The beach access is the thing. You walk through the pool deck — a decent-sized pool with loungers that fill up by mid-morning — and then straight onto the sand. No crossing a road, no navigating a parking lot. Feet in the Atlantic in under two minutes from your room. The beach itself is wide and public, so you're sharing it with joggers, families, and a man in a Speedo doing tai chi with alarming commitment. The water in February is cool but swimmable, somewhere around 73 degrees, and the waves are gentle enough that you can float on your back and stare at the sky and feel your entire central nervous system slowly unclench.
After a few hours of doing absolutely nothing productive, the strip along A1A calls. Fort Lauderdale Beach's restaurant row runs north from the hotel, a walkable stretch of bars and seafood spots. Casablanca Café, about ten minutes on foot, does a solid happy hour with discounted drinks and shrimp that arrive still sizzling. The crowd is a mix of sunburned tourists and locals who've clearly been coming here since the Clinton administration. You eat outside. A pelican watches you from a piling with unsettling patience.
“There's a particular kind of tired that comes from doing nothing in the sun all day — it's the opposite of exhaustion, more like permission.”
Back at the resort, the pool bar is still serving, and a DJ is playing something low-key enough to ignore. The hallways have that slightly echoey quality of big Florida hotels — you can hear the ice machine humming two doors down, and somewhere a kid is running in flip-flops. The walls aren't paper-thin, but they're not fortress-thick either. You'll hear your neighbors if they're celebrating something. Earplugs wouldn't hurt if you're a light sleeper. But you're so thoroughly sun-drained that it doesn't matter. You sleep like you haven't slept in weeks, which, if you're a working parent who just flew a thousand miles on impulse, is probably true.
Morning comes fast. The balcony earns its keep at 7 AM — the beach is nearly empty, the light is soft and gold, and a couple of surfers are paddling out even though the waves are barely worth the effort. I stood out there in a hotel robe drinking bad room-service coffee and thought: this is the entire point. Not the resort. Not the pool. Just this — warm air on your face in February, watching the ocean do its thing while your phone buzzes with weather alerts from back home. The resort pool opens at 8, and it's worth a last swim before checkout. The morning crowd is quieter, mostly older couples reading paperbacks.

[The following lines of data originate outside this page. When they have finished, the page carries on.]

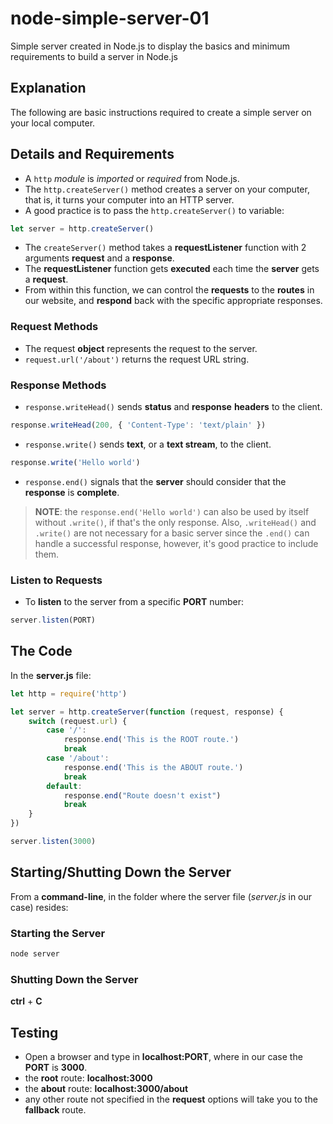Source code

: # node-simple-server-01

Simple server created in Node.js to display the basics and minimum requirements to build a server in Node.js

## Explanation

The following are basic instructions required to create a simple server on your local computer.

## Details and Requirements

- A `http` _module_ is _imported_ or _required_ from Node.js.
- The `http.createServer()` method creates a server on your computer, that is, it turns your computer into an HTTP server.
- A good practice is to pass the `http.createServer()` to variable:

```javascript
let server = http.createServer()
```

- The `createServer()` method takes a **requestListener** function with 2 arguments **request** and a **response**.
- The **requestListener** function gets **executed** each time the **server** gets a **request**.
- From within this function, we can control the **requests** to the **routes** in our website, and **respond** back with the specific appropriate responses.

### Request Methods

- The request **object** represents the request to the server.
- `request.url('/about')` returns the request URL string.

### Response Methods

- `response.writeHead()` sends **status** and **response** **headers** to the client.

```javascript
response.writeHead(200, { 'Content-Type': 'text/plain' })
```

- `response.write()` sends **text**, or a **text stream**, to the client.

```javascript
response.write('Hello world')
```

- `response.end()` signals that the **server** should consider that the **response** is **complete**.

> **NOTE**: the `response.end('Hello world')` can also be used by itself without `.write()`, if that's the only response. Also, `.writeHead()` and `.write()` are not necessary for a basic server since the `.end()` can handle a successful response, however, it's good practice to include them.

### Listen to Requests

- To **listen** to the server from a specific **PORT** number:

```javascript
server.listen(PORT)
```

## The Code

In the **server.js** file:

```javascript
let http = require('http')

let server = http.createServer(function (request, response) {
	switch (request.url) {
		case '/':
			response.end('This is the ROOT route.')
			break
		case '/about':
			response.end('This is the ABOUT route.')
			break
		default:
			response.end("Route doesn't exist")
			break
	}
})

server.listen(3000)
```

## Starting/Shutting Down the Server

From a **command-line**, in the folder where the server file (_server.js_ in our case) resides:

### Starting the Server

```bash
node server
```

### Shutting Down the Server

**ctrl** + **C**

## Testing

- Open a browser and type in **localhost:PORT**, where in our case the **PORT** is **3000**.
- the **root** route: **localhost:3000**
- the **about** route: **localhost:3000/about**
- any other route not specified in the **request** options will take you to the **fallback** route.

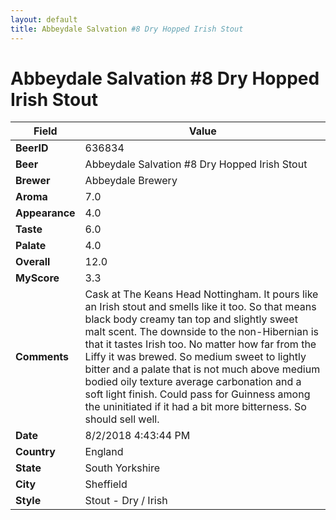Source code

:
 ```yaml
---
layout: default
title: Abbeydale Salvation #8 Dry Hopped Irish Stout
---
```


# Abbeydale Salvation #8 Dry Hopped Irish Stout

| Field         | Value     |
|---------------|-----------|
| **BeerID** | 636834 |
| **Beer** | Abbeydale Salvation #8 Dry Hopped Irish Stout |
| **Brewer** | Abbeydale Brewery |
| **Aroma** | 7.0 |
| **Appearance** | 4.0 |
| **Taste** | 6.0 |
| **Palate** | 4.0 |
| **Overall** | 12.0 |
| **MyScore** | 3.3 |
| **Comments** | Cask at The Keans Head Nottingham. It pours like an Irish stout and smells like it too. So that means black body creamy tan top and slightly sweet malt scent. The downside to the non-Hibernian is that it tastes Irish too. No matter how far from the Liffy it was brewed. So medium sweet to lightly bitter and a palate that is not much above medium bodied oily texture average carbonation and a soft light finish. Could pass for Guinness among the uninitiated if it had a bit more bitterness. So should sell well. |
| **Date** | 8/2/2018 4:43:44 PM |
| **Country** | England |
| **State** | South Yorkshire |
| **City** | Sheffield |
| **Style** | Stout - Dry / Irish |
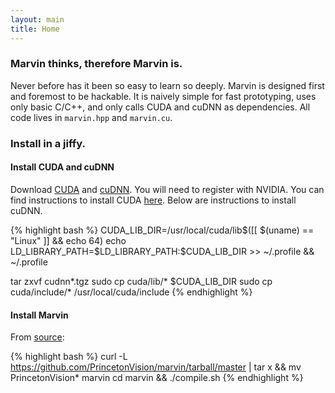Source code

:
 ```yaml
---
layout: main
title: Home
---
```


### Marvin thinks, therefore Marvin is.

Never before has it been so easy to learn so deeply. Marvin is designed first and foremost to be hackable. It is naively simple for fast prototyping, uses only basic C/C++, and only calls CUDA and cuDNN as dependencies. All code lives in ```marvin.hpp``` and ```marvin.cu```.

### Install in a jiffy.

#### Install CUDA and cuDNN

Download [CUDA](https://developer.nvidia.com/cuda-downloads) and [cuDNN](https://developer.nvidia.com/cudnn). You will need to register with NVIDIA. You can find instructions to install CUDA [here](http://lmgtfy.com/?q=install+cuda). Below are instructions to install cuDNN.

{% highlight bash %}
CUDA_LIB_DIR=/usr/local/cuda/lib$([[ $(uname) == "Linux" ]] && echo 64)
echo LD_LIBRARY_PATH=$LD_LIBRARY_PATH:$CUDA_LIB_DIR >> ~/.profile && ~/.profile

tar zxvf cudnn*.tgz
sudo cp cuda/lib/* $CUDA_LIB_DIR
sudo cp cuda/include/* /usr/local/cuda/include
{% endhighlight %}

#### Install Marvin

<p>From <a href="https://github.com/PrincetonVision/marvin">source</a>:</p>

{% highlight bash %}
curl -L https://github.com/PrincetonVision/marvin/tarball/master | tar x && mv PrincetonVision* marvin
cd marvin && ./compile.sh
{% endhighlight %}


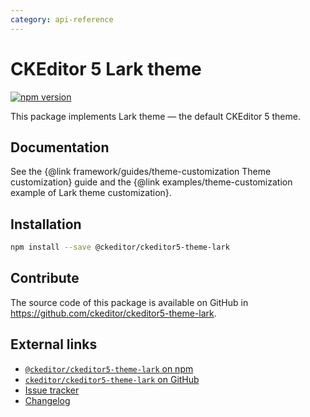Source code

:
 ```yaml
---
category: api-reference
---
```


# CKEditor 5 Lark theme

[![npm version](https://badge.fury.io/js/%40ckeditor%2Fckeditor5-theme-lark.svg)](https://www.npmjs.com/package/@ckeditor/ckeditor5-theme-lark)

This package implements Lark theme &mdash; the default CKEditor 5 theme.

## Documentation

See the {@link framework/guides/theme-customization Theme customization} guide and the {@link examples/theme-customization example of Lark theme customization}.

## Installation

```bash
npm install --save @ckeditor/ckeditor5-theme-lark
```

## Contribute

The source code of this package is available on GitHub in https://github.com/ckeditor/ckeditor5-theme-lark.

## External links

* [`@ckeditor/ckeditor5-theme-lark` on npm](https://www.npmjs.com/package/@ckeditor/ckeditor5-theme-lark)
* [`ckeditor/ckeditor5-theme-lark` on GitHub](https://github.com/ckeditor/ckeditor5-theme-lark)
* [Issue tracker](https://github.com/ckeditor/ckeditor5/issues)
* [Changelog](https://github.com/ckeditor/ckeditor5-theme-lark/blob/master/CHANGELOG.md)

There's a small detail the hotel website won't mention: the elevator has a faint smell of coconut that intensifies as the day goes on, presumably from a hundred guests trailing sunscreen through the lobby. By checkout time it's almost overwhelming. It's the kind of thing that would be annoying anywhere else but here just smells like you're on vacation.
Back to the cold
Checkout is 11 AM and the ride to FLL takes fifteen minutes. You pass the same T-shirt shops, the same Walgreens, the same bar with the garage doors open — but now there's a guy hosing down the sidewalk out front and the reggaeton has been replaced by someone's morning playlist, all acoustic guitar and good intentions. At the airport, the departures board shows Philadelphia: 28 degrees, snow. A woman in the TSA line is still wearing her beach cover-up over leggings, sand on her ankles, clearly running the same play you are. You nod at each other. You both know.
Rooms at B Ocean start around $180 on weeknights in the off-season, climbing past $300 on winter weekends when every frozen northeasterner has the same idea. For what it buys you — direct beach access, a pool, and a walkable strip of restaurants — it's a fair deal for a one-night reset, especially if you book the flight on a Tuesday when Spirit or Frontier is feeling generous on the PHL-to-FLL route.